**RECORDS PROVIDED:**

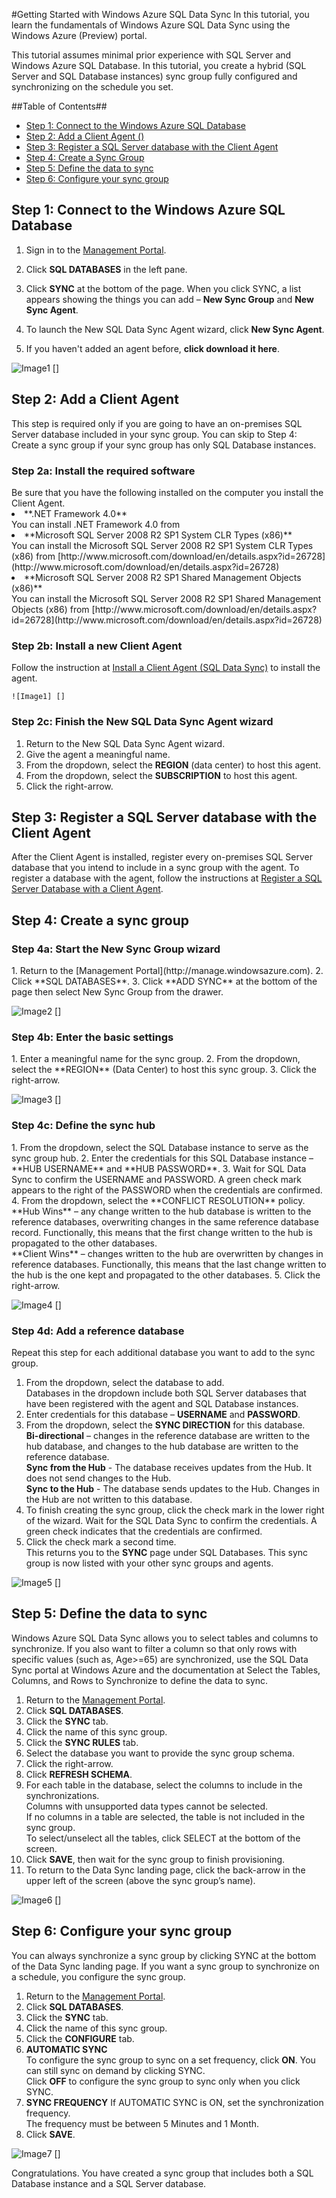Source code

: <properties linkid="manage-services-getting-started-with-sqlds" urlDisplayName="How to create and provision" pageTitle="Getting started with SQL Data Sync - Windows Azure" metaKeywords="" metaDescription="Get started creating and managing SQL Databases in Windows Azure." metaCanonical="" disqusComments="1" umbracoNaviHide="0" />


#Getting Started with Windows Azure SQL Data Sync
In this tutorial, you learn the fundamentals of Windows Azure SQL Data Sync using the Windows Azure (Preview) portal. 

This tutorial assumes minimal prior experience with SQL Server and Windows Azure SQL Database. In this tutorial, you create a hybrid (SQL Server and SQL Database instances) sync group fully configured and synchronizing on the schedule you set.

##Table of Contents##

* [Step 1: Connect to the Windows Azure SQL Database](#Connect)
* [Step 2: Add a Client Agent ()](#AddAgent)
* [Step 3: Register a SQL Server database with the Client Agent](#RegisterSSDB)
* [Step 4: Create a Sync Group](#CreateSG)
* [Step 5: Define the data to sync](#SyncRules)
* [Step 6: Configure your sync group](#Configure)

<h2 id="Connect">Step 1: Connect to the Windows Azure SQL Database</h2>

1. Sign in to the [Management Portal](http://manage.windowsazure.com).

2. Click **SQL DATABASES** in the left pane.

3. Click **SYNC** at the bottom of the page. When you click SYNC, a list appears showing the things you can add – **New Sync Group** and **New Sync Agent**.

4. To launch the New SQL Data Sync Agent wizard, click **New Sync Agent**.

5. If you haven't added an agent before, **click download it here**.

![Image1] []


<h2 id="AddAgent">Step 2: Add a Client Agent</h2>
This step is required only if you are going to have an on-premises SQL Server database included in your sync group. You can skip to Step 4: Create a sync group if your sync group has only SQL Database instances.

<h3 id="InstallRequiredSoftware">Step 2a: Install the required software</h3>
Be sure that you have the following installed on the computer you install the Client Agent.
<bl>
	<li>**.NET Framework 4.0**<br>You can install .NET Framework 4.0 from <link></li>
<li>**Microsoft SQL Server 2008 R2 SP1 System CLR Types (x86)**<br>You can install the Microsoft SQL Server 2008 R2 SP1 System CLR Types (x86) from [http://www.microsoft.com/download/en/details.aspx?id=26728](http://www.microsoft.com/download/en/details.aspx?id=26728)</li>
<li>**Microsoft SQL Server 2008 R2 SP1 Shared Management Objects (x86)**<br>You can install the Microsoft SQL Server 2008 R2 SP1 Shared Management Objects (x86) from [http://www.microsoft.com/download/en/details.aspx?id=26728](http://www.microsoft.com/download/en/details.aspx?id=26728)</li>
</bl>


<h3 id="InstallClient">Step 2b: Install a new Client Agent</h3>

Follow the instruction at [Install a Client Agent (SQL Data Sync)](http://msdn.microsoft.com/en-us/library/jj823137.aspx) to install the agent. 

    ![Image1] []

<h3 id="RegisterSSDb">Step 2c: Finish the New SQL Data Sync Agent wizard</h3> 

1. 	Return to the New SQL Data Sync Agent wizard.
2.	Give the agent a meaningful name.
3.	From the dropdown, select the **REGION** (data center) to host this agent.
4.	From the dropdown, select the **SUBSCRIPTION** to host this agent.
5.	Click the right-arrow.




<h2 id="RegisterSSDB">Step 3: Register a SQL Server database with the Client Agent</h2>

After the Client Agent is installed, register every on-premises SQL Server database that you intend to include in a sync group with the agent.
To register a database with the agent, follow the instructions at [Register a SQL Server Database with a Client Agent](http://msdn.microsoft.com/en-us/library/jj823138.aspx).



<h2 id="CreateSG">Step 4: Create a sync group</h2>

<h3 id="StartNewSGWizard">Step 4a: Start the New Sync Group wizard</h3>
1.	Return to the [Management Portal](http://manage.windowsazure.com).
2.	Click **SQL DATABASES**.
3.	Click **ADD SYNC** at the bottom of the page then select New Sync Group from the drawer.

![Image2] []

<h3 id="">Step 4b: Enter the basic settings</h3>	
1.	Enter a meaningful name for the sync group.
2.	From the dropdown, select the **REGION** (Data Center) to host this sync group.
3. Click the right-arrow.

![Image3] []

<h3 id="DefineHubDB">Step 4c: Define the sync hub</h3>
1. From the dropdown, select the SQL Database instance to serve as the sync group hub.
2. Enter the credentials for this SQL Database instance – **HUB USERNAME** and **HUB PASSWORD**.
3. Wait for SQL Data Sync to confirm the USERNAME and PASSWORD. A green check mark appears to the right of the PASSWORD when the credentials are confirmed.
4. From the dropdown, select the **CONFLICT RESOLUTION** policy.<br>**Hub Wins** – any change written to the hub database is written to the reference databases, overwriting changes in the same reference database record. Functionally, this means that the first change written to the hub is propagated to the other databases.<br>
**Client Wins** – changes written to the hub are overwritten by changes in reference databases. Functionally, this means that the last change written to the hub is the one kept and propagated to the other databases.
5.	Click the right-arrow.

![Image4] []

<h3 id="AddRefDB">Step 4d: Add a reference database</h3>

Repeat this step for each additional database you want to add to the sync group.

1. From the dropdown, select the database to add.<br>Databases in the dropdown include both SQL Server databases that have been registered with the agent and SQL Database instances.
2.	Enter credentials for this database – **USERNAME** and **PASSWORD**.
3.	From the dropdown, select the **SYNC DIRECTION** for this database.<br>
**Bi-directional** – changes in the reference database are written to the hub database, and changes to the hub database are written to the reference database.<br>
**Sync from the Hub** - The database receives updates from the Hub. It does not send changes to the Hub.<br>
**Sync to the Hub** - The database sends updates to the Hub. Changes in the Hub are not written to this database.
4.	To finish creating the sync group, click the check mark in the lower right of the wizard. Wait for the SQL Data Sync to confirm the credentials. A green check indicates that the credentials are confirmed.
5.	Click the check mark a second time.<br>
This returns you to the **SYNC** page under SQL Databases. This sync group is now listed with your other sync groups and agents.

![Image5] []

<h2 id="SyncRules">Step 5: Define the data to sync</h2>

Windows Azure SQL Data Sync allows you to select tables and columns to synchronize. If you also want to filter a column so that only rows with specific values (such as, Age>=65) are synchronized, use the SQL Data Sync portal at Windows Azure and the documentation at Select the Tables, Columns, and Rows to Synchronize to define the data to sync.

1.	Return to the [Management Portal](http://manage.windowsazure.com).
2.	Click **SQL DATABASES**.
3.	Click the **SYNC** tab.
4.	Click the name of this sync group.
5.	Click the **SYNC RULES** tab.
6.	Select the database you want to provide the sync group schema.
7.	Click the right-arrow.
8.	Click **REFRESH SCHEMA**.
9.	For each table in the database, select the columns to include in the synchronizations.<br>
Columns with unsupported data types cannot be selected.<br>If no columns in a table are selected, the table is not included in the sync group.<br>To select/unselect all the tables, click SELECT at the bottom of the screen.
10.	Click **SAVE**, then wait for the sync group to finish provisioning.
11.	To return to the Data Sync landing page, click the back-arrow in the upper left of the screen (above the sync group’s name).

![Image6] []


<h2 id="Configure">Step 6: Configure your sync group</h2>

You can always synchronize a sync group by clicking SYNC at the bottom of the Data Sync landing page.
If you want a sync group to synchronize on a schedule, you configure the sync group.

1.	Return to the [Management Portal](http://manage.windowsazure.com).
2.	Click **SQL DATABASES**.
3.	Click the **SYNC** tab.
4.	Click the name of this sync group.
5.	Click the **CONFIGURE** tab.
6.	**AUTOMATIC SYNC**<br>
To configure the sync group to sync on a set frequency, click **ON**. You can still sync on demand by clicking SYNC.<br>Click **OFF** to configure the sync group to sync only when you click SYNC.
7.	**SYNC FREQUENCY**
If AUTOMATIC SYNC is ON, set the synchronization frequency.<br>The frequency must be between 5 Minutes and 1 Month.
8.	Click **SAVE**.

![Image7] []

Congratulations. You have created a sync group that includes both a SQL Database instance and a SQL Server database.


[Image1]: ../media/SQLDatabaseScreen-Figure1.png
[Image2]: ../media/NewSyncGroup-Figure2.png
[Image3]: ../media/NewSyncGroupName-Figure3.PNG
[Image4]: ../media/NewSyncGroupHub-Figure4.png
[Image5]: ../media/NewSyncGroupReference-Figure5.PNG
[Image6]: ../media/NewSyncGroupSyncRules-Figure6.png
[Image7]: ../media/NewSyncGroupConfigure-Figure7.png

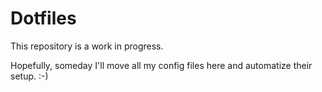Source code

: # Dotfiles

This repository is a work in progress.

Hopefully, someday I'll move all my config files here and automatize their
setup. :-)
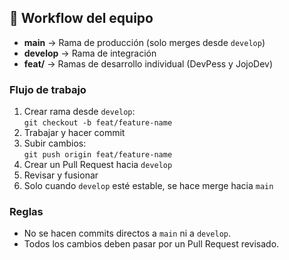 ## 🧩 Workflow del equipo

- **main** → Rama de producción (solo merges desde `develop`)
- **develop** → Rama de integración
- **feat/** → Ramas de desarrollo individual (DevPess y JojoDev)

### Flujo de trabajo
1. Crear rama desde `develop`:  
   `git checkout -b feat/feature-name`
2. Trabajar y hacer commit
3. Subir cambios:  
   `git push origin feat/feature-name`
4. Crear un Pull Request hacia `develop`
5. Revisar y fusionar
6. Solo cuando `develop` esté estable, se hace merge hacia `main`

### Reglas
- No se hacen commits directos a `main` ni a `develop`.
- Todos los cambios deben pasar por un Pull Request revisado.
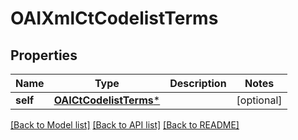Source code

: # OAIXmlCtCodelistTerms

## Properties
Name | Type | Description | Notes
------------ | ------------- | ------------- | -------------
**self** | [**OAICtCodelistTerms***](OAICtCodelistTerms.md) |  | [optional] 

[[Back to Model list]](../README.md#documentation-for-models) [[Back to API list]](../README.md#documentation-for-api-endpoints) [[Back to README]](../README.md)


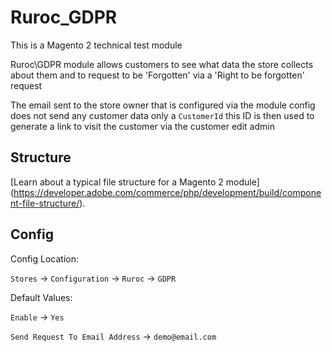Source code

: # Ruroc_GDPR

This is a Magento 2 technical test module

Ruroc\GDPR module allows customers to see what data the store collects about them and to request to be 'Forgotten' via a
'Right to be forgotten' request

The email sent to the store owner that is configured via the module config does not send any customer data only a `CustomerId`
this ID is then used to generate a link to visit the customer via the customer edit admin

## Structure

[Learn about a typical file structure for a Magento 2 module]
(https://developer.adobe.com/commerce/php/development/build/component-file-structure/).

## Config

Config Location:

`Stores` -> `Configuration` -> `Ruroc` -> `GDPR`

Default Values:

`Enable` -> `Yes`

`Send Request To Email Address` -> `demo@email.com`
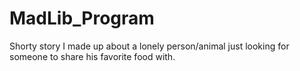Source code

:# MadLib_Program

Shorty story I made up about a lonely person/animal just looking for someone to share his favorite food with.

**DIRECTIONS FOR THIS TASK:**
Starting at the line with "2. Click **SQL DATABASES** in the left pane." and ending at the line with "a meaningful name.", print each line of the listing above exactly, with no other lines.

**SOLUTION TO THIS EXERCISE:**
2. Click **SQL DATABASES** in the left pane.

3. Click **SYNC** at the bottom of the page. When you click SYNC, a list appears showing the things you can add – **New Sync Group** and **New Sync Agent**.

4. To launch the New SQL Data Sync Agent wizard, click **New Sync Agent**.

5. If you haven't added an agent before, **click download it here**.

![Image1] []


<h2 id="AddAgent">Step 2: Add a Client Agent</h2>
This step is required only if you are going to have an on-premises SQL Server database included in your sync group. You can skip to Step 4: Create a sync group if your sync group has only SQL Database instances.

<h3 id="InstallRequiredSoftware">Step 2a: Install the required software</h3>
Be sure that you have the following installed on the computer you install the Client Agent.
<bl>
	<li>**.NET Framework 4.0**<br>You can install .NET Framework 4.0 from <link></li>
<li>**Microsoft SQL Server 2008 R2 SP1 System CLR Types (x86)**<br>You can install the Microsoft SQL Server 2008 R2 SP1 System CLR Types (x86) from [http://www.microsoft.com/download/en/details.aspx?id=26728](http://www.microsoft.com/download/en/details.aspx?id=26728)</li>
<li>**Microsoft SQL Server 2008 R2 SP1 Shared Management Objects (x86)**<br>You can install the Microsoft SQL Server 2008 R2 SP1 Shared Management Objects (x86) from [http://www.microsoft.com/download/en/details.aspx?id=26728](http://www.microsoft.com/download/en/details.aspx?id=26728)</li>
</bl>


<h3 id="InstallClient">Step 2b: Install a new Client Agent</h3>

Follow the instruction at [Install a Client Agent (SQL Data Sync)](http://msdn.microsoft.com/en-us/library/jj823137.aspx) to install the agent. 

    ![Image1] []

<h3 id="RegisterSSDb">Step 2c: Finish the New SQL Data Sync Agent wizard</h3> 

1. 	Return to the New SQL Data Sync Agent wizard.
2.	Give the agent a meaningful name.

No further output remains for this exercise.